Письмо мое вчера уехало. Посылаю то, что думал, и, главное, чувствовал. Нынче — вторник — встал вялым, — не бодрым, но здоровы[м] и надеюсь работать. Вообще как бы вернулся к моему состоянию, в к[отором] был до Петерб[урга]. — Ради Бога, не вини себя ни в чем, п[отому] ч[то] я и не думаю винить тебя, а только себя виню и очень в отношении тебя. Ну, так прощай пока, целую тебя очень и прошу, главное, беречь себя, не мучать себя коректурами и выписать меня, если тебе не хорошо. — Напиши поподробнее о детях, я ничего не знаю, кроме вчерашних старых открытых писем. Ну вот.

Л. Т.

Хочется еще писать тебе, после того, как ты поговорила в телефон. Грустно, грустно, ужасно грустно. Хочется плакать. Вероятно тут большая доля физич[еской] слабости, но всё таки грустно, и ничего не хочется и не можется делать. Но не думай, чтобы ты была чем-нибудь причиной. Я потому и пишу тебе, что в этом чувстве нет ли малейшей доли упрека или осуждения тебя, да и не за что. Напротив, многое в тебе — твое отношение к Чертк[ову] и Бир[юкову] — радует меня. Я пишу, что логикой нельзя действовать на тебя, да и вообще на женщин, и логика раздражает вас, как какое то незаконное насилие. Но несправедливо сказать, что нельзя общаться с вами логикой, надо сказать: одной логикой, или на ней основывая свои требования к вам. Нельзя ставить логику впереди чувства, надо, напротив, впереди ставить чувство. Впрочем ничего не знаю, знаю, что мне больно, что тебе сделал больно, и хотел бы, чтобы этого не было, и мне кроме физ[ических] причин или вместе с физ[ическими] причинами от этого очень грустно. Это у меня пройдет. А если у тебя будет, — напиши, милая, и мне будет большая радость чувствовать, что я тебе нужен. Ну и всё. Зовут обедать.

Л. Т.

На конверте: Москва. Хамовники. Графине С. А. Толстой. Свой дом.

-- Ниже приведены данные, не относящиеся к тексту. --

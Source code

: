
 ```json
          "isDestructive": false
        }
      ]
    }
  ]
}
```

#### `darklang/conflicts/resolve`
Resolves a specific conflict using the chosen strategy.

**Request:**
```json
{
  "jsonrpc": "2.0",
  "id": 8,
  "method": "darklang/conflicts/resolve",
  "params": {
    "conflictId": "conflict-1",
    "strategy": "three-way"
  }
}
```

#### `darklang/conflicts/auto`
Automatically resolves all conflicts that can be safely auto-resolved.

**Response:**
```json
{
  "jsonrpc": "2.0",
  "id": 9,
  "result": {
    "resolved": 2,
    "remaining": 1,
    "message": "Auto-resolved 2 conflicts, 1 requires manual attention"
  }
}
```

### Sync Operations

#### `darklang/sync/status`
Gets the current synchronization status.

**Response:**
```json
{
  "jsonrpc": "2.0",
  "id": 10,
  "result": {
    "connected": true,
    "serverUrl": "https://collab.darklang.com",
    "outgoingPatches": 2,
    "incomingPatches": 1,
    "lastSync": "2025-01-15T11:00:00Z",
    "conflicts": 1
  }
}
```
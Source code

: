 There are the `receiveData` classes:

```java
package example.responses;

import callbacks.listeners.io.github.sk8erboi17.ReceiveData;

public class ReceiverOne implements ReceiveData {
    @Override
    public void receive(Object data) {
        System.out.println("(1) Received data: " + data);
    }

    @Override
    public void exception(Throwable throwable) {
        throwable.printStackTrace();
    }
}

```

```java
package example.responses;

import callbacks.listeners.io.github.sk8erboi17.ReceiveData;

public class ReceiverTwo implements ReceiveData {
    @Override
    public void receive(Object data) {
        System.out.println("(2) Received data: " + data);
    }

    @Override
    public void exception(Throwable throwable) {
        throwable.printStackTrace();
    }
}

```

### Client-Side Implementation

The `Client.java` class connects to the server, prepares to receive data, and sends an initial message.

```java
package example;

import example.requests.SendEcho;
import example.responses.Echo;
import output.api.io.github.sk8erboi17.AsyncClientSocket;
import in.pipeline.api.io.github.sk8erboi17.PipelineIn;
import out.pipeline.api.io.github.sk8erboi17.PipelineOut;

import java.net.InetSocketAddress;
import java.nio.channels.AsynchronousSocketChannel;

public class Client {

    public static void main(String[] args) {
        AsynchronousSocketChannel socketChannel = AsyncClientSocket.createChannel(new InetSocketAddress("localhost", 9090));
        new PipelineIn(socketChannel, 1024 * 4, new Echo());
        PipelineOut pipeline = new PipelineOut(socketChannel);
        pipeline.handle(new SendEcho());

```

Письмо писано в два присеста. Датируется на основании почтового штемпеля: «Москва 18 февраля 1897 г.». Дате 17 февраля противоречит фраза письма: «Нынче —вторник», так как вторник падал на 18-е число; однако считаем слова Толстого ошибкой на основании следующих обстоятельств: 1) в письме значится: «Зовут обедать», следовательно, письмо могло попасть на станцию Подсолнечная лишь к вечеру и не могло быть проштемпелевано в Москве в тот же день; 2) С. А. Толстая отвечала на это письмо 18 февраля, что невозможно при датировке письма Толстого 18-м числом.

676.

1897 г. Февраля 21. Николъское-Оболъяново.

Сейчас, говорят, есть случай послать письмо. Пишу несколько слов, хотя Таня тоже написала.1 Что ты? Как здоровье? Как духом? спокойна ли, добра? Будь пожалуйста и то, и другое. Не мучай себя работой. Верь нам, близким, когда мы говорим тебе: перестань работать, передай работу другим, — найми. Главное не мучай себя. Важнее ничего нет жизни той, к[оторой] сейчас живем, и портить и грех, и глупо. — Что Сережа? что Маша? Миша? Саша? Вера? Хочется мне послать тебе письмо Маши2 ко мне о своих отношениях к тебе. Если пошлю, не показывай ей и не говори. Послать же мне хочется п[отому], ч[то] ты из него увидишь, какая она хорошая. Здесь полон, битком набит дом,3 но для меня полное одиночество и спокойствие. Нынче прекрасная погода, и я под предлогом взять от портнихи платье для Над. Мих.,4 куда посылали человека, поехал один на санках за 10 верст. Было очень хорошо. Я — духом совершенно спокоен и хорош, но желудок плох, — запор и изжога; с завтрашнего дня начинаю по твоему совету пить эмс. Прощай, мой милый друг; дай Бог, чтобы тебе также хорошо и спокойно было на душе, как и мне. Знать, что мне хорошо, тебе поможет быть покойнее. Целую тебя и детей.